As for nicotine vapes, capping the maximum nicotine content at current European or Israeli levels (lower than USA levels but still generous) would reduce overall nicotine addiction rates without driving vapers back to smoking cigarettes.

Do these things and the desired endgame can be achieved in a matter of months to years, not decades.  But that would make too much sense, right?

FUN FACT:  Hemp-based, tobacco-free "blunt wraps" are now commercially available, so even the classic use of hollowed-out cheap tobacco cigars for rolling cannabis blunts is now thoroughly obsolete as well. 
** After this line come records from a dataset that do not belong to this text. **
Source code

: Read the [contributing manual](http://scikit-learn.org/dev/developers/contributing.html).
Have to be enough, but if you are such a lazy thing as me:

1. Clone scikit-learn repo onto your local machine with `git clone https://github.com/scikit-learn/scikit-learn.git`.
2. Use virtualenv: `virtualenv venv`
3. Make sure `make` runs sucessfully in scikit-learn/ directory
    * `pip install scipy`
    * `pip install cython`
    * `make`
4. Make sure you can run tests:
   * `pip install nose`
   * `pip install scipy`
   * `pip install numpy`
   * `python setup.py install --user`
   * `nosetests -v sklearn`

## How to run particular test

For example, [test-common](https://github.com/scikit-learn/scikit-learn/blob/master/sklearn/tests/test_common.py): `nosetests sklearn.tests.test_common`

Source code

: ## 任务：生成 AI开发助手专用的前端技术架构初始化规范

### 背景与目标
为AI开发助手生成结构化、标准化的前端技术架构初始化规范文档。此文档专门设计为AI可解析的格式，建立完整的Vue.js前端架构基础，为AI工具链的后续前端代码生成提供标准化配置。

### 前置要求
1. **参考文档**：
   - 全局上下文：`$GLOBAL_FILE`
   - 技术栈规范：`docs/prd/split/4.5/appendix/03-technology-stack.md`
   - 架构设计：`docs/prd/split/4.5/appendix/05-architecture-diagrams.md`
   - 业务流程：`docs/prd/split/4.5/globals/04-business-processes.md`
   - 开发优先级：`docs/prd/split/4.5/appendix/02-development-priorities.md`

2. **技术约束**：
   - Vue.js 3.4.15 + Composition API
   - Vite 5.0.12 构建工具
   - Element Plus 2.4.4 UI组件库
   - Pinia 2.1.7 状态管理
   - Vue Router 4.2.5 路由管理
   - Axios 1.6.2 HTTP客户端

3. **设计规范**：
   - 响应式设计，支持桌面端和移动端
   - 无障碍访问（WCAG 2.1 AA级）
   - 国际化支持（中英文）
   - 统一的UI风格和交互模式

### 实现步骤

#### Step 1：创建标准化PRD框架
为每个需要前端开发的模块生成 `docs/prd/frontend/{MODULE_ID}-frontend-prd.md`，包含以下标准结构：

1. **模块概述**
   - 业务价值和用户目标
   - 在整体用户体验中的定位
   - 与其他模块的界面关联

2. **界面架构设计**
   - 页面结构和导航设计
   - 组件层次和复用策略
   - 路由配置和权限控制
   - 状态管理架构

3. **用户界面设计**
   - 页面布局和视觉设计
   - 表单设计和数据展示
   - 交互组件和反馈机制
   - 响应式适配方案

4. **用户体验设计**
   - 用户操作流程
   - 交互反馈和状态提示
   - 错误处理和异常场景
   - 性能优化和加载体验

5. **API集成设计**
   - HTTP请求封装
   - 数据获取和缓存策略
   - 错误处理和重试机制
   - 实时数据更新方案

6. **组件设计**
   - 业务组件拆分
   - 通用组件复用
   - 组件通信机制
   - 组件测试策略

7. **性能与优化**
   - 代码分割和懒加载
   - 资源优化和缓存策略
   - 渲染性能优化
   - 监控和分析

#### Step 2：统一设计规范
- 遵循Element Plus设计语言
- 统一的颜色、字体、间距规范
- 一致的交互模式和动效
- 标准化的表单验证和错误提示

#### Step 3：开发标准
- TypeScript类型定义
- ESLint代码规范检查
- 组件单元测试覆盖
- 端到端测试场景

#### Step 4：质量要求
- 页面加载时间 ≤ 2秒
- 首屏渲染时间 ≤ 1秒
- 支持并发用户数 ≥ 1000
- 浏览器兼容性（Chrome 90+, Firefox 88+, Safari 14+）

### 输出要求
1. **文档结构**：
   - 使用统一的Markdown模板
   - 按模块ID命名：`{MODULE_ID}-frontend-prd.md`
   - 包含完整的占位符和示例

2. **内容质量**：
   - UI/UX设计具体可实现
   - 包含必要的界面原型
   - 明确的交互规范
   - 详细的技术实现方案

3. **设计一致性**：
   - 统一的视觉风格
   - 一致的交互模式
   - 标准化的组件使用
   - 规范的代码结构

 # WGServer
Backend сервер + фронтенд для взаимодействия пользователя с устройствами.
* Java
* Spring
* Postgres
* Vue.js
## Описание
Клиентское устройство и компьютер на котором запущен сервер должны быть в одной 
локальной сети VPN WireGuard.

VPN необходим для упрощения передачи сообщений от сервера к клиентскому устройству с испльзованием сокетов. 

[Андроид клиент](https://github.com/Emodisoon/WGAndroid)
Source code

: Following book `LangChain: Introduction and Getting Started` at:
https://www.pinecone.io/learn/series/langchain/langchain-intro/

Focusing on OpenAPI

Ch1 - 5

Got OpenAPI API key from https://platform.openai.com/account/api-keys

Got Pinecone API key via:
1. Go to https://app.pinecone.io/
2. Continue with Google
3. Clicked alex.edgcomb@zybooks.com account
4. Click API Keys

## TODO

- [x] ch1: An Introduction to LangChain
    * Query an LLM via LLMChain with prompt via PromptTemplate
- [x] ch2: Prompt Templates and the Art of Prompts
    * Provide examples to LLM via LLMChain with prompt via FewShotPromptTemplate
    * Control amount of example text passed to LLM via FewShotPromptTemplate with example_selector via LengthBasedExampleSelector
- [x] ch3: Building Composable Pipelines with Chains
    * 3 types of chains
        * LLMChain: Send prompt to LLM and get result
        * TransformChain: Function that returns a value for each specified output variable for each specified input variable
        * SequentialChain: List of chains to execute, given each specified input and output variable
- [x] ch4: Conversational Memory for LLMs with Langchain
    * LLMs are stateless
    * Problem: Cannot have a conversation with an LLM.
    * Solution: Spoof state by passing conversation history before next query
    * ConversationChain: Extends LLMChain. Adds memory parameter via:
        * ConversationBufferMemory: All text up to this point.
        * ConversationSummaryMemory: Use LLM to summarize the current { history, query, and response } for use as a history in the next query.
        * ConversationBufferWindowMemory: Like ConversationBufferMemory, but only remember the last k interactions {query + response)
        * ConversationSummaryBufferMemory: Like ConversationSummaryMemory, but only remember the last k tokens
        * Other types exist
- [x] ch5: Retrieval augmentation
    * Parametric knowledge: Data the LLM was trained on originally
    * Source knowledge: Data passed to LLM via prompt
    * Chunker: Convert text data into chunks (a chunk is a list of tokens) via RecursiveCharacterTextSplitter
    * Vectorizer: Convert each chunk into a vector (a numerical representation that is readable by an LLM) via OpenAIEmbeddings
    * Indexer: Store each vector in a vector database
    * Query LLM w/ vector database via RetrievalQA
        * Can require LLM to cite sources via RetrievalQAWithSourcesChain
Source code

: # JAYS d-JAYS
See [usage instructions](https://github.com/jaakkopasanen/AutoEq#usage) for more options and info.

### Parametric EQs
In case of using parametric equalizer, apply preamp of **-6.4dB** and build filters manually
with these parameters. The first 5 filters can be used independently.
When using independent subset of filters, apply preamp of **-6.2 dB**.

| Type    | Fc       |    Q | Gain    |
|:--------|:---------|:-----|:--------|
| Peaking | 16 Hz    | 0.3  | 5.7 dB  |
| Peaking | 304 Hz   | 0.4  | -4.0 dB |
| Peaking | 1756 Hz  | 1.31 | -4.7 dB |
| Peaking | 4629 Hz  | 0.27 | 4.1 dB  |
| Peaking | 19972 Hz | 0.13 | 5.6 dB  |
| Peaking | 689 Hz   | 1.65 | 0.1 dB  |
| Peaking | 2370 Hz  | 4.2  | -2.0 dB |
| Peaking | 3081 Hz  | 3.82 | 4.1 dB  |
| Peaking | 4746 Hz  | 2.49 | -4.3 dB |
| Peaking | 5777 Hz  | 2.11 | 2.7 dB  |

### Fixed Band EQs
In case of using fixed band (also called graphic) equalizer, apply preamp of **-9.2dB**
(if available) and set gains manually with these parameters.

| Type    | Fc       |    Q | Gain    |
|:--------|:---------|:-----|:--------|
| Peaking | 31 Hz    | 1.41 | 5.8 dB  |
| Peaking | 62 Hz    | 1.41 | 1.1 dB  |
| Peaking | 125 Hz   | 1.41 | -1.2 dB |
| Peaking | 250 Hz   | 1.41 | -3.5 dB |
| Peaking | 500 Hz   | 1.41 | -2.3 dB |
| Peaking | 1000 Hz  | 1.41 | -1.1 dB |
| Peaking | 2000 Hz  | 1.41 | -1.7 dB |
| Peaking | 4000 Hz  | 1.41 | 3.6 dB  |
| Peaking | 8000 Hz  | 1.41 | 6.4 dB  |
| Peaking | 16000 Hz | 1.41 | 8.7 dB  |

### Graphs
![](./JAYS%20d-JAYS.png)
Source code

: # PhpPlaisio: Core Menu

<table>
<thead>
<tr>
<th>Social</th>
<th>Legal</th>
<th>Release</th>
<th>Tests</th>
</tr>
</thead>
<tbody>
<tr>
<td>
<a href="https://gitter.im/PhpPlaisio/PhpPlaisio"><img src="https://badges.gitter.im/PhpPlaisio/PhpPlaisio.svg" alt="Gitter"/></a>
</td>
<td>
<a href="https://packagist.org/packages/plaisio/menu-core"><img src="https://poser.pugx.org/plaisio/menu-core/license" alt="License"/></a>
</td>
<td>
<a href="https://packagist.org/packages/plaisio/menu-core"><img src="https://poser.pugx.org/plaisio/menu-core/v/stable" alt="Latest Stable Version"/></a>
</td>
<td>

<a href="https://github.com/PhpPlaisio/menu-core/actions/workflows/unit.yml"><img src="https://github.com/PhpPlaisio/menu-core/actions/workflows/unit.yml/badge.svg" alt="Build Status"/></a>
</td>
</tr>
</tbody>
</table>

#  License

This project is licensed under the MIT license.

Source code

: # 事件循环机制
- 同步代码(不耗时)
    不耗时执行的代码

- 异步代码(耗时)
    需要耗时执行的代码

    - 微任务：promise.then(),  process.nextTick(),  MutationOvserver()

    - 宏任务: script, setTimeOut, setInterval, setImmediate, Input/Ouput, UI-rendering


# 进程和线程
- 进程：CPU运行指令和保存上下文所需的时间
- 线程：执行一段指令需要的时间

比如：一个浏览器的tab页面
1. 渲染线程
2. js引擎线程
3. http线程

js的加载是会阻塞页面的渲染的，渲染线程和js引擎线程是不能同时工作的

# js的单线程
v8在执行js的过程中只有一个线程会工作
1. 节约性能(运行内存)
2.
UPDATE:  Apparently New Zealand will, starting in 2025, mandate that only very low nicotine cigarettes (VLNC) be sold, similar to what we advocate above.  Also, in 2024 they will sharply reduce the number of tobacco retail outlets by 90-95%, and ban the sale of cigarettes at kiosks, gas stations, or supermarkets.  This will be in addition to their generational ban for anyone born after January 1, 2009.  Thus, the generational ban is completely redundant and unnecessary, given the other two components.  And also the price of a pack of smokes there, $36 NZD, is the equivalent of over $20 USD (that is, more than a dollar per cigarette!) thanks to their already high taxes, making it a very expensive habit as it is.

And vape products would remain unaffected. 

Twenty-One Debunked's preferred plan, in a nutshell, is basically the New Zealand plan MINUS the generational ban and keeping the age limit at 18, plus a few other things above listed above.

UPDATE 2:  Bhutan, the only country in the 21st century that had completely banned tobacco across the board, has failed so miserably in doing so (thanks to the black market and international smuggling, and despite very stiff penalties too) that they ended up reversing their ban in 2021, largely out of fear that rampant cross-border smuggling would.... increase the spread of Covid.  Seriously, you cannot make this stuff up!  This should really be a cautionary tale.